* Description of the task *
Search the data for the word "schema" and copy every line that contains it.

* Data for processing *
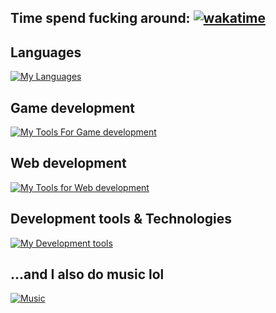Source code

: ## Time spend fucking around: [![wakatime](https://wakatime.com/badge/user/018d8a75-ed46-4bd7-9f72-197e87f38c18.svg)](https://wakatime.com/@018d8a75-ed46-4bd7-9f72-197e87f38c18)

## Languages

[![My Languages](https://skillicons.dev/icons?i=html,css,sass,js,cs,java,swift,kotlin,python)](https://skillicons.dev)

## Game development

[![My Tools For Game development](https://skillicons.dev/icons?i=unity,blender,visualstudio)](https://skillicons.dev)

## Web development

[![My Tools for Web development](https://skillicons.dev/icons?i=angular,react,vite,nodejs,rabbitmq,bootstrap,mysql,netlify)](https://skillicons.dev)

## Development tools & Technologies

[![My Development tools](https://skillicons.dev/icons?i=figma,vscode,idea,git,codepen,maven,gradle,linux)](https://skillicons.dev)

## ...and I also do music lol

[![Music](https://skillicons.dev/icons?i=ableton)](https://skillicons.dev)
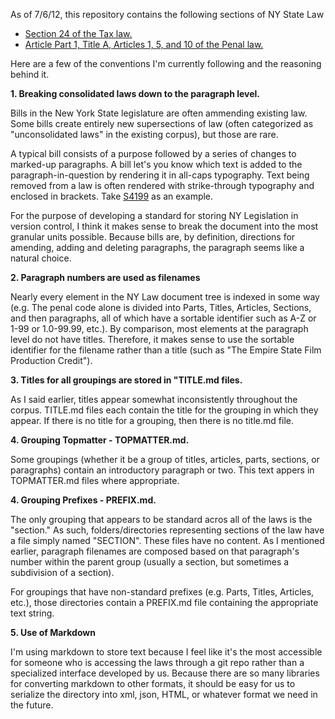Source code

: As of 7/6/12, this repository contains the following sections of NY State Law

* [Section 24 of the Tax law.](http://public.leginfo.state.ny.us/LAWSSEAF.cgi?QUERYTYPE=LAWS+&QUERYDATA=$$TAX24$$@TXTAX024+&LIST=LAW+&BROWSER=BROWSER+&TOKEN=42224016+&TARGET=VIEW) 
* [Article Part 1, Title A, Articles 1, 5, and 10 of the Penal law.](http://public.leginfo.state.ny.us/LAWSSEAF.cgi?QUERYTYPE=LAWS+&QUERYDATA=@PLPEN0P1TA+&LIST=LAW+&BROWSER=BROWSER+&TOKEN=42224016+&TARGET=VIEW)

Here are a few of the conventions I'm currently following and the reasoning behind it.

**1. Breaking consolidated laws down to the paragraph level.**

Bills in the New York State legislature are often ammending existing law. Some bills create entirely new supersections of law (often categorized as "unconsolidated laws" in the existing corpus), but those are rare.

A typical bill consists of a purpose followed by a series of changes to marked-up paragraphs. A bill let's you know which text is added to the paragraph-in-question by rendering it in all-caps typography. Text being removed from a law is often rendered with strike-through typography and enclosed in brackets. Take [S4199](http://open.nysenate.gov/legislation/bill/S4199-2011) as an example.

For the purpose of developing a standard for storing NY Legislation in version control, I think it makes sense to break the document into the most granular units possible. Because bills are, by definition, directions for amending, adding and deleting paragraphs, the paragraph seems like a natural choice.

**2. Paragraph numbers are used as filenames**

Nearly every element in the NY Law document tree is indexed in some way (e.g. The penal code alone is divided into Parts, Titles, Articles, Sections, and then paragraphs, all of which have a sortable identifier such as A-Z or 1-99 or 1.0-99.99, etc.). By comparison, most elements at the paragraph level do not have titles. Therefore, it makes sense to use the sortable identifier for the filename rather than a title (such as "The Empire State Film Production Credit").

**3. Titles for all groupings are stored in "TITLE.md files.**

As I said earlier, titles appear somewhat inconsistently throughout the corpus. TITLE.md files each contain the title for the grouping in which they appear. If there is no title for a grouping, then there is no title.md file. 

**4. Grouping Topmatter - TOPMATTER.md.**

Some groupings (whether it be a group of titles, articles, parts, sections, or paragraphs) contain an introductory paragraph or two. This text appers in TOPMATTER.md files where appropriate.

**4. Grouping Prefixes - PREFIX.md.**

The only grouping that appears to be standard acros all of the laws is the "section." As such, folders/directories representing sections of the law have a file simply named "SECTION". These files have no content. As I mentioned earlier, paragraph filenames are composed based on that paragraph's number within the parent group (usually a section, but sometimes a subdivision of a section).

For groupings that have non-standard prefixes (e.g. Parts, Titles, Articles, etc.), those directories contain a PREFIX.md file containing the appropriate text string.

**5. Use of Markdown**

I'm using markdown to store text because I feel like it's the most accessible for someone who is accessing the laws through a git repo rather than a specialized interface developed by us. Because there are so many libraries for converting markdown to other formats, it should be easy for us to serialize the directory into xml, json, HTML, or whatever format we need in the future.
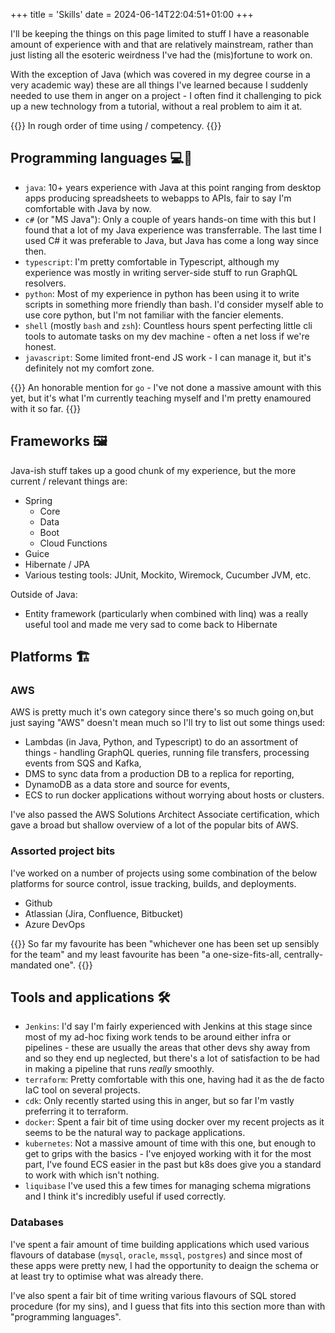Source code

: +++
title = 'Skills'
date = 2024-06-14T22:04:51+01:00
+++

I'll be keeping the things on this page limited to stuff I have a reasonable amount of experience with and that are relatively mainstream, rather than just listing all the esoteric weirdness I've had the (mis)fortune to work on.

With the exception of Java (which was covered in my degree course in a very academic way) these are all things I've learned because I suddenly needed to use them in anger on a project - I often find it challenging to pick up a new technology from a tutorial, without a real problem to aim it at.

{{<note>}}
In rough order of time using / competency.
{{</note>}}

## Programming languages :computer::monkey:

- `java`: 10+ years experience with Java at this point ranging from desktop apps producing spreadsheets to webapps to APIs, fair to say I'm comfortable with Java by now. 
- `c#` (or "MS Java"): Only a couple of years hands-on time with this but I found that a lot of my Java experience was transferrable. The last time I used C# it was preferable to Java, but Java has come a long way since then.
- `typescript`: I'm pretty comfortable in Typescript, although my experience was mostly in writing server-side stuff to run GraphQL resolvers.
- `python`: Most of my experience in python has been using it to write scripts in something more friendly than bash. I'd consider myself able to use core python, but I'm not familiar with the fancier elements.
- `shell` (mostly `bash` and `zsh`): Countless hours spent perfecting little cli tools to automate tasks on my dev machine - often a net loss if we're honest.
- `javascript`: Some limited front-end JS work - I can manage it, but it's definitely not my comfort zone.

{{<note>}}
An honorable mention for `go` - I've not done a massive amount with this yet, but it's what I'm currently teaching myself and I'm pretty enamoured with it so far.
{{</note>}}

## Frameworks :framed_picture:

Java-ish stuff takes up a good chunk of my experience, but the more current / relevant things are:

- Spring
  - Core
  - Data
  - Boot
  - Cloud Functions
- Guice
- Hibernate / JPA
- Various testing tools: JUnit, Mockito, Wiremock, Cucumber JVM, etc.

Outside of Java:

- Entity framework (particularly when combined with linq) was a really useful tool and made me very sad to come back to Hibernate

## Platforms :building_construction:

### AWS

AWS is pretty much it's own category since there's so much going on,but just saying "AWS" doesn't mean much so I'll try to list out some things used:
- Lambdas (in Java, Python, and Typescript) to do an assortment of things - handling GraphQL queries, running file transfers, processing events from SQS and Kafka,
- DMS to sync data from a production DB to a replica for reporting,
- DynamoDB as a data store and source for events,
- ECS to run docker applications without worrying about hosts or clusters.

I've also passed the AWS Solutions Architect Associate certification, which gave a broad but shallow overview of a lot of the popular bits of AWS.

### Assorted project bits

I've worked on a number of projects using some combination of the below platforms for source control, issue tracking, builds, and deployments.

- Github
- Atlassian (Jira, Confluence, Bitbucket)
- Azure DevOps

{{<note>}}
So far my favourite has been "whichever one has been set up sensibly for the team" and my least favourite has been "a one-size-fits-all, centrally-mandated one".
{{</note>}}

## Tools and applications :hammer_and_wrench:

- `Jenkins`: I'd say I'm fairly experienced with Jenkins at this stage since most of my ad-hoc fixing work tends to be around either infra or pipelines - these are usually the areas that other devs shy away from and so they end up neglected, but there's a lot of satisfaction to be had in making a pipeline that runs _really_ smoothly.
- `terraform`: Pretty comfortable with this one, having had it as the de facto IaC tool on several projects.
- `cdk`: Only recently started using this in anger, but so far I'm vastly preferring it to terraform.
- `docker`: Spent a fair bit of time using docker over my recent projects as it seems to be the natural way to package applications.
- `kubernetes`: Not a massive amount of time with this one, but enough to get to grips with the basics - I've enjoyed working with it for the most part, I've found ECS easier in the past but k8s does give you a standard to work with which isn't nothing.
- `liquibase` I've used this a few times for managing schema migrations and I think it's incredibly useful if used correctly.

### Databases

I've spent a fair amount of time building applications which used various flavours of database (`mysql`, `oracle`, `mssql`, `postgres`) and since most of these apps were pretty new, I had the opportunity to deaign the schema or at least try to optimise what was already there.

I've also spent a fair bit of time writing various flavours of SQL stored procedure (for my sins), and I guess that fits into this section more than with "programming languages".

* Expected answer *
- `liquibase` I've used this a few times for managing schema migrations and I think it's incredibly useful if used correctly.
I've spent a fair amount of time building applications which used various flavours of database (`mysql`, `oracle`, `mssql`, `postgres`) and since most of these apps were pretty new, I had the opportunity to deaign the schema or at least try to optimise what was already there.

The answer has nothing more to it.